The Power of the Cross
The Solemnity of Christ the King

Doug McManaman
Reproduced with Permission

Today is the solemnity of Christ the King. In the first reading, David is anointed king. In him, Israel rises to the level of a kingdom that subjugates other nations. But that Kingdom of temporary; Israel will fall eventually, but the Davidic covenant is a perpetual one: “And I will make his royal throne firm forever”. The throne of David will endure forever. That is why Israel awaits their Messiah. “Messiah” is Hebrew for anointed one, and the Greek word for anointed one is Christos. Kings were anointed with oil, a sign of wealth and strength.

But the gospel reading, from a purely human point of view, makes no sense. Jesus, who is called the Christos, the anointed one, is dying on a cross. The thief on one side mocks him: “If you are the king of the Jews, come down from there. Save yourself and us”. Reveal your power. David was a king; he was a great warrior under whose leadership Israel achieved kingdom status. At the time of Christ, the Jews were expecting the same kind of Messiah.

From God’s point of view, however, the death of Christ, as we read about in this gospel, makes perfect sense. But it took the Apostles a while to finally get it. That is why Christ foretold his passion three times to his disciples.

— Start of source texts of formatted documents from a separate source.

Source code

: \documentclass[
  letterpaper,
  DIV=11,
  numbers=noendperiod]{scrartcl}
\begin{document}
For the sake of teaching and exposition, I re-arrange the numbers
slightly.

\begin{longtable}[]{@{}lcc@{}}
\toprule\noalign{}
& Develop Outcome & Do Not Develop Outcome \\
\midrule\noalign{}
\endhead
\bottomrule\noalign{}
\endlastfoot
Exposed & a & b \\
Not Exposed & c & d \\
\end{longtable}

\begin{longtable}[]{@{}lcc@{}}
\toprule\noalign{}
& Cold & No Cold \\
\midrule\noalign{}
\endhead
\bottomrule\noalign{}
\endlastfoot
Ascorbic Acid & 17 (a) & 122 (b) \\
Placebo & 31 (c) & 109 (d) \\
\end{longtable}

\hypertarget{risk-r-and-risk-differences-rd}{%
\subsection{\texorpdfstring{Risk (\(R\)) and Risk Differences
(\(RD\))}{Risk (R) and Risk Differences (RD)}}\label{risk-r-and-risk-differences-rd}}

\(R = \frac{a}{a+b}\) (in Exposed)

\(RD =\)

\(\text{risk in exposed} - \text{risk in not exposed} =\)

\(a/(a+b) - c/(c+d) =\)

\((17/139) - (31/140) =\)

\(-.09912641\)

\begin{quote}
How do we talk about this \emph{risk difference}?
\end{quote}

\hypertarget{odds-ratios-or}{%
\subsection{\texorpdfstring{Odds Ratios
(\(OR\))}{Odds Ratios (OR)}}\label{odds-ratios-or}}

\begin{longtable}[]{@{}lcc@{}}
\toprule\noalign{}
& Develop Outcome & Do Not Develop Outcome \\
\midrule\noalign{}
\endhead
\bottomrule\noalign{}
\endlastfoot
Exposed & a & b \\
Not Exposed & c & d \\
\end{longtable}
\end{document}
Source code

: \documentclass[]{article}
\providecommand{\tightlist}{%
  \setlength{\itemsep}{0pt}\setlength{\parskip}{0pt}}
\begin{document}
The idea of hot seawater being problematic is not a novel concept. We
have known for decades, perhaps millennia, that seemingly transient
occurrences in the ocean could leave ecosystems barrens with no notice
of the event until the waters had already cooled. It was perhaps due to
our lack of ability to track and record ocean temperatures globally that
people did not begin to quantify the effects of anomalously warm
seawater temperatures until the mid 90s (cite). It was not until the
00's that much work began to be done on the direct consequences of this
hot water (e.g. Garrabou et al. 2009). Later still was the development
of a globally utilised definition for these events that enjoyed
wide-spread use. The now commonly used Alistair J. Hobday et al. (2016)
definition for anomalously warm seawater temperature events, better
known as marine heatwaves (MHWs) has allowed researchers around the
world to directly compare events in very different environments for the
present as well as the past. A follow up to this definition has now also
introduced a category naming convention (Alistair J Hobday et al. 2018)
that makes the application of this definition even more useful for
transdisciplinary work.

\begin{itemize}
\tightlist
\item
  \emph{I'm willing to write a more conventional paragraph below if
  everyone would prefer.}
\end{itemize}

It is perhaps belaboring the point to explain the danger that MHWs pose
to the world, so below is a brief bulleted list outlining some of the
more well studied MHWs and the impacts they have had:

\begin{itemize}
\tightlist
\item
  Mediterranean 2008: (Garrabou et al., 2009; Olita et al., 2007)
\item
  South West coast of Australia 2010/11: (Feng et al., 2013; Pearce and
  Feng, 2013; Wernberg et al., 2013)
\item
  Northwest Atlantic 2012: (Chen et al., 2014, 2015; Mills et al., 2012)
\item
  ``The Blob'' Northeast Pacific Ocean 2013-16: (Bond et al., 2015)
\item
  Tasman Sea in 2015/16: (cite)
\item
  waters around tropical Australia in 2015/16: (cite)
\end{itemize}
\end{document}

Jesus is the Christ; he is the King of Kings. He is divine, God in the flesh. And he came—as any king does—to establish a kingdom. He came to supplant an existing kingdom in order establish his own. He came to supplant the kingdom of darkness, the kingdom of Satan. No human king could do that. We were all under the dominion of Satan, as Scripture says. But Christ delivered us from the power of darkness, as the second reading points out.

But the Kingdom of Darkness is not a human dominion, and so no army could defeat it. The Jews were expecting a Messiah who would deliver them from Roman domination. But Rome was destined to fall, and it fell in 476 AD to the Barbarians. Christ came to supplant a kingdom that man had no power to supplant, and God is so powerful that He was able to defeat that kingdom by allowing Himself to be defeated.

The stronger one is, the less force one needs to defeat an opponent. But if your opponent is almost as strong as you, you will have to exert more force to defeat him. But God is omnipotent, he is unlimited in power. He does not need to exert any force to defeat a creature, whether that is a human creature, a human institution, or an angelic creature, or a preternatural kingdom, as is the kingdom of darkness. And so what does He do in order to defeat that kingdom? He joins a human nature and allows himself to be swallowed by death, as a whale swallows a fish. And in that very act of dying, He offers to God what man was unable to offer, an act of reparation for the sins of the entire human race, an acceptable offering unstained by the slightest sin, an offering of infinite value. And the resurrection from the dead is the visible sign that the Father has accepted that offering. Sin has been forgiven, and now Christ holds the keys of life and death. Satan has been defeated. The kingdom of death and darkness has been supplanted.

We may still wish to belong to darkness, for God loves us so much that He will allow us to reject Him for all eternity. But, we may also wish to belong to the kingdom of light, the kingdom of God. That is an option we did not have before Christ’s coming.

And so the cross is the perpetual sign of God’s power. Christ is King, and he wears a crown not of gold, but a crown of thorns and his throne is a cross. And Christ has shown us the way to a fully human life, and the way to eternal life, namely, to take up that cross and follow him, to courageously bear the sufferings that we encounter in this world, not to live our lives in a way that aims to evade suffering at all costs, not to live for constant enjoyment, but to find our vocation in life, to live for the love of God and the love of others. We all suffer in life, but how we react to that suffering, how we relate to it, is indicative of whether we belong to Christ or belong to the world of darkness which is indifferent to Christ and his kingdom. Those who belong to darkness live primarily for themselves.

But to belong to Christ is to find him in our sufferings. It is to embrace those sufferings and allow ourselves to be strengthened by the presence of Christ who is there in that suffering. He makes suffering holy. He makes that suffering to be the means to victory in our own life. Just as he was victorious over the kingdom of darkness through his sufferings and death, our own personal victory over everything we need to defeat in our life will only occur through the power of his cross, by embracing that suffering in a spirit of prayer that looks to him for strength and victory.

So the one thing we have to keep in mind is that the victory has been won. But the sin at the root of darkness is the sin of pride, and a prideful creature cannot admit defeat, that is why Satan keeps fighting. And so although the battle has been won on Good Friday, there are still minor battles to fight. And these become our ways of sharing in Christ’s victory. We can’t share in his victory unless we share in his battle. And so he allows these skirmishes to continue, as they did after World War II was officially won. Some people did not realize that World War II was officially over, and so battles had to continue. So too, although this war is over, there are minor battles to be fought in our lives, and it is so important to become aware of that, that there is a war going on for the souls of others. And knowing that it has been won, but that minor battles have yet to be fought, allows us to fight with hope and with a spirit of joy, not despair and sorrow.